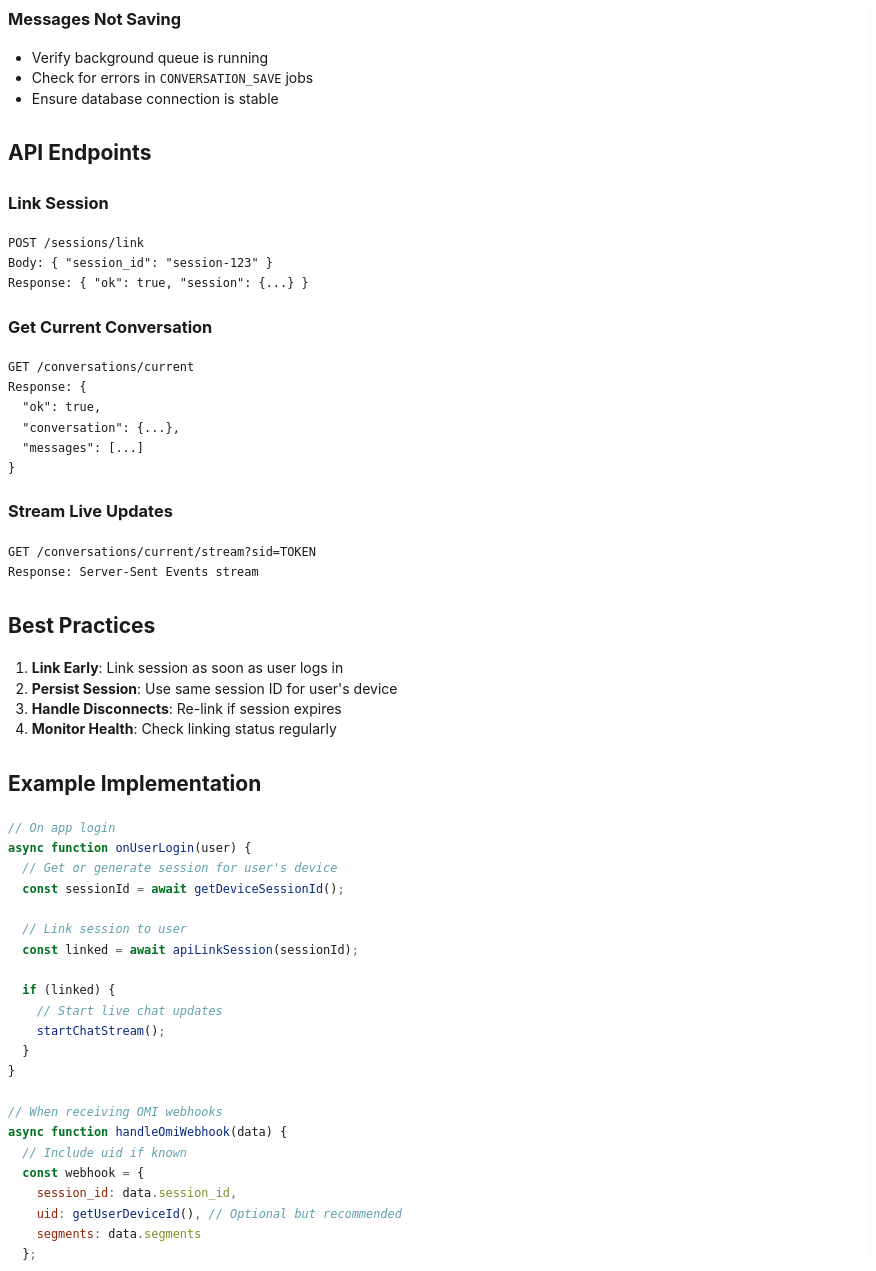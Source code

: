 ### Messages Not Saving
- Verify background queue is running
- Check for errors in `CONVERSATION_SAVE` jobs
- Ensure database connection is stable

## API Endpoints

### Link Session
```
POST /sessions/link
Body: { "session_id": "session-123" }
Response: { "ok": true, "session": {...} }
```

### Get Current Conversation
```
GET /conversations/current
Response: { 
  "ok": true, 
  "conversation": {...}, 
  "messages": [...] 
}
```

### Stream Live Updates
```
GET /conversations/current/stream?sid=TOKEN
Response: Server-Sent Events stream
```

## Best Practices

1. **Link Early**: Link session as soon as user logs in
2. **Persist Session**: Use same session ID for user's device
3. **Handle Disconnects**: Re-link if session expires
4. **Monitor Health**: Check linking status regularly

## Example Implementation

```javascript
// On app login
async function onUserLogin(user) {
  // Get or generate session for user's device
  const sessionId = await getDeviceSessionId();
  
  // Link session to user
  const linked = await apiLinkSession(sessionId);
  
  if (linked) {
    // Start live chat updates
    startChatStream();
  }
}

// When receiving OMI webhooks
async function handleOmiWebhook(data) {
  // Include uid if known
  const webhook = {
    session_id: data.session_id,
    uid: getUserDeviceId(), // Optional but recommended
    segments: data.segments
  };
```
========================
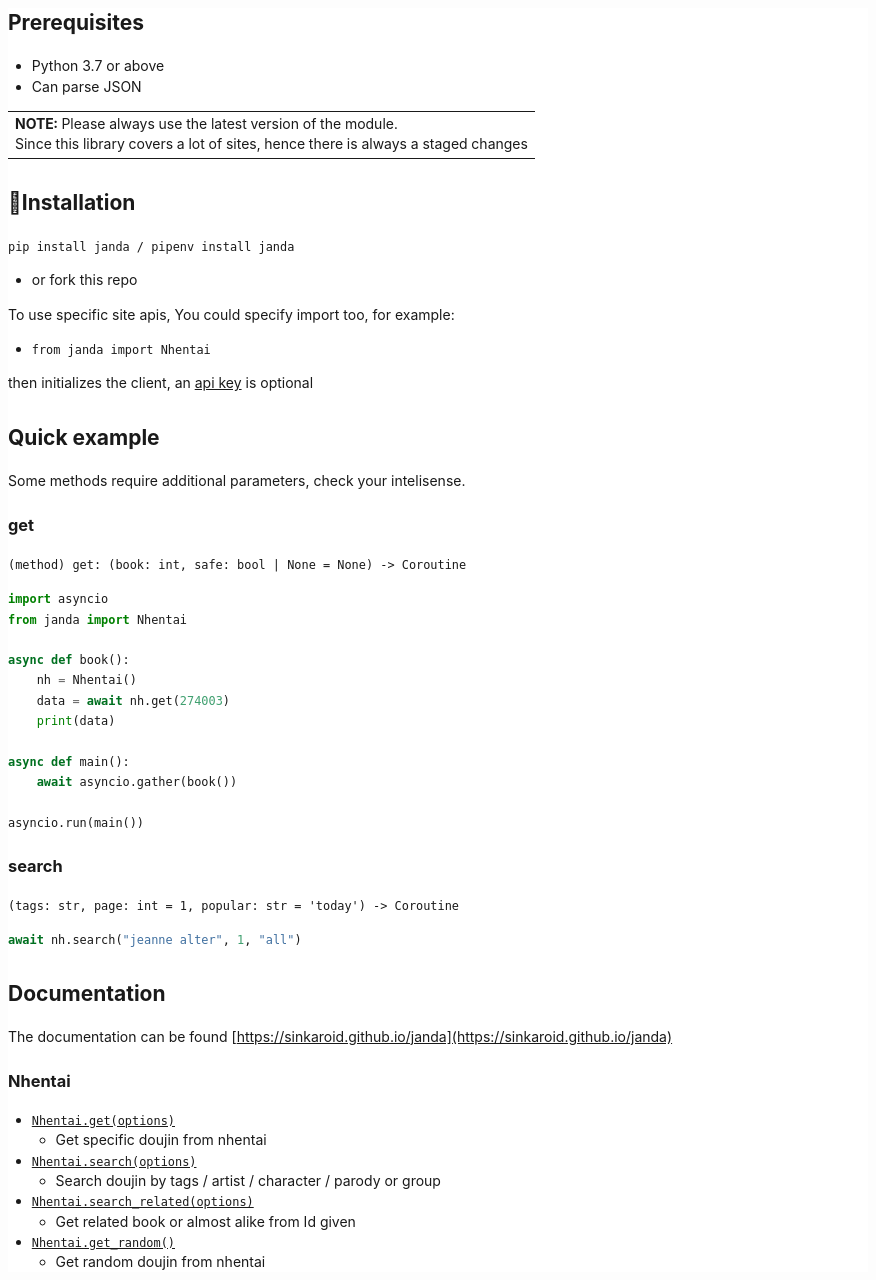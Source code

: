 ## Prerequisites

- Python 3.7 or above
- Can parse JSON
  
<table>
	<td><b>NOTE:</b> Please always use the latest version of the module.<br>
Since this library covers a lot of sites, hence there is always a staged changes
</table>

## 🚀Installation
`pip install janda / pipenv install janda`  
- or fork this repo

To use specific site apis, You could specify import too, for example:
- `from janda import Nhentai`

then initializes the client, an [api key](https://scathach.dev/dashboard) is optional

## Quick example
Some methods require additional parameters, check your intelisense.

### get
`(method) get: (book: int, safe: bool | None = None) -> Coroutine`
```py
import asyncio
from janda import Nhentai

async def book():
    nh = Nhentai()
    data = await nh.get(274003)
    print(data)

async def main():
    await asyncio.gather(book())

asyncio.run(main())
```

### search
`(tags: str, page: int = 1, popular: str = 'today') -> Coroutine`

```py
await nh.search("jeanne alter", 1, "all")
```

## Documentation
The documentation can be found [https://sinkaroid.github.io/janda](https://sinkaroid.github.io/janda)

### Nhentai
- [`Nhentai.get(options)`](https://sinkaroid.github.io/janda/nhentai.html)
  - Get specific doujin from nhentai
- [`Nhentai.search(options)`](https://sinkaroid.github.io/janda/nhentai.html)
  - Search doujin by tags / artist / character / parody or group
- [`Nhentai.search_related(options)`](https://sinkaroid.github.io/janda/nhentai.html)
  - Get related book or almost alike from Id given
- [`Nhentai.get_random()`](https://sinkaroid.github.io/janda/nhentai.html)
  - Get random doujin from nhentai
========================
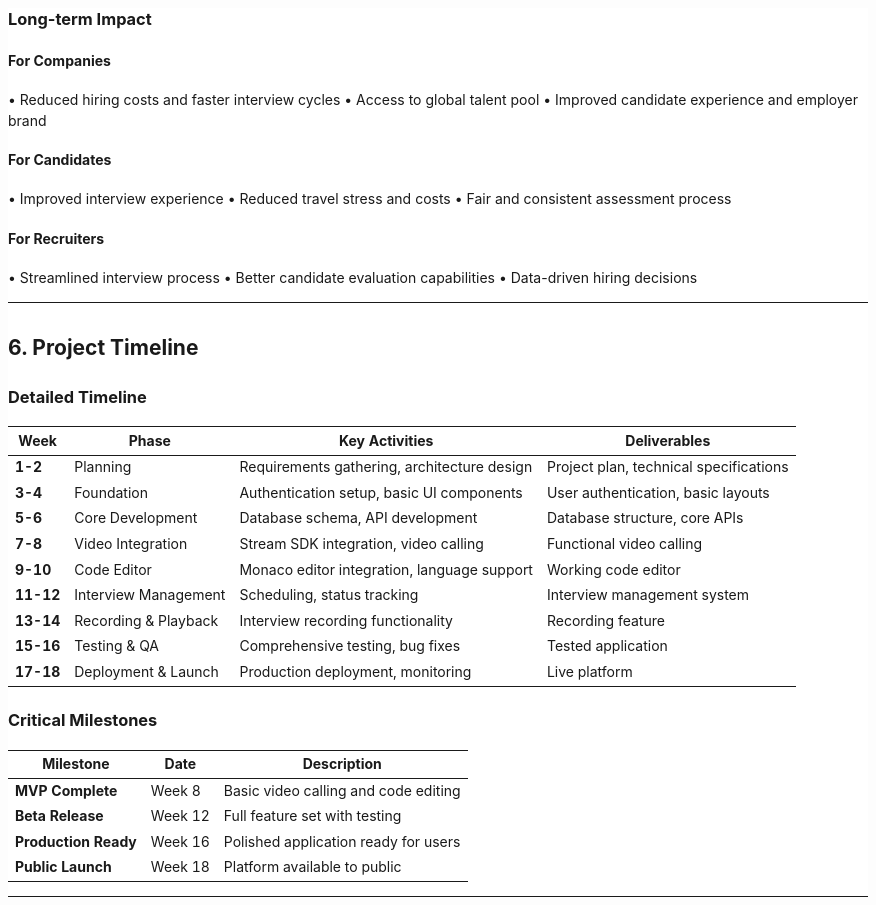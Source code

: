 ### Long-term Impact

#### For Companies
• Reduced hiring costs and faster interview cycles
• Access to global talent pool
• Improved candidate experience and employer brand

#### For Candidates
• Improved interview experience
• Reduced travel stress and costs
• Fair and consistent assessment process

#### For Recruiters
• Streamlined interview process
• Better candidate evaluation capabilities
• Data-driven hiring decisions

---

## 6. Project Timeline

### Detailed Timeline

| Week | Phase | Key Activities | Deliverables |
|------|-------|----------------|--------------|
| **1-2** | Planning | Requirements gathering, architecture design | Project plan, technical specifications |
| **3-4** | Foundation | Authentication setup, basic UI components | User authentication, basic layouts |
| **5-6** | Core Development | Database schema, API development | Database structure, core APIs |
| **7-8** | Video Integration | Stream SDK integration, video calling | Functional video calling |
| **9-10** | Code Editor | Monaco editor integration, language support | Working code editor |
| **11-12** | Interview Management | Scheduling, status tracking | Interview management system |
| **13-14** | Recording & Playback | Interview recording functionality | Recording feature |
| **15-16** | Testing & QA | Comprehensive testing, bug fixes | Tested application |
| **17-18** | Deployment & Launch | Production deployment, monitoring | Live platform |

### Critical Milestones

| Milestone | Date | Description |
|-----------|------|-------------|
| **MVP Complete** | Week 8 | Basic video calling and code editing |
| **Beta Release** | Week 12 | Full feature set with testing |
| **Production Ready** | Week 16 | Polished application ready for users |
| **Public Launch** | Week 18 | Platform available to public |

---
========================
> _Work required_
Every line in the material above that has the word "application" should be copied.

> _Solution to this problem_
| **15-16** | Testing & QA | Comprehensive testing, bug fixes | Tested application |
| **Production Ready** | Week 16 | Polished application ready for users |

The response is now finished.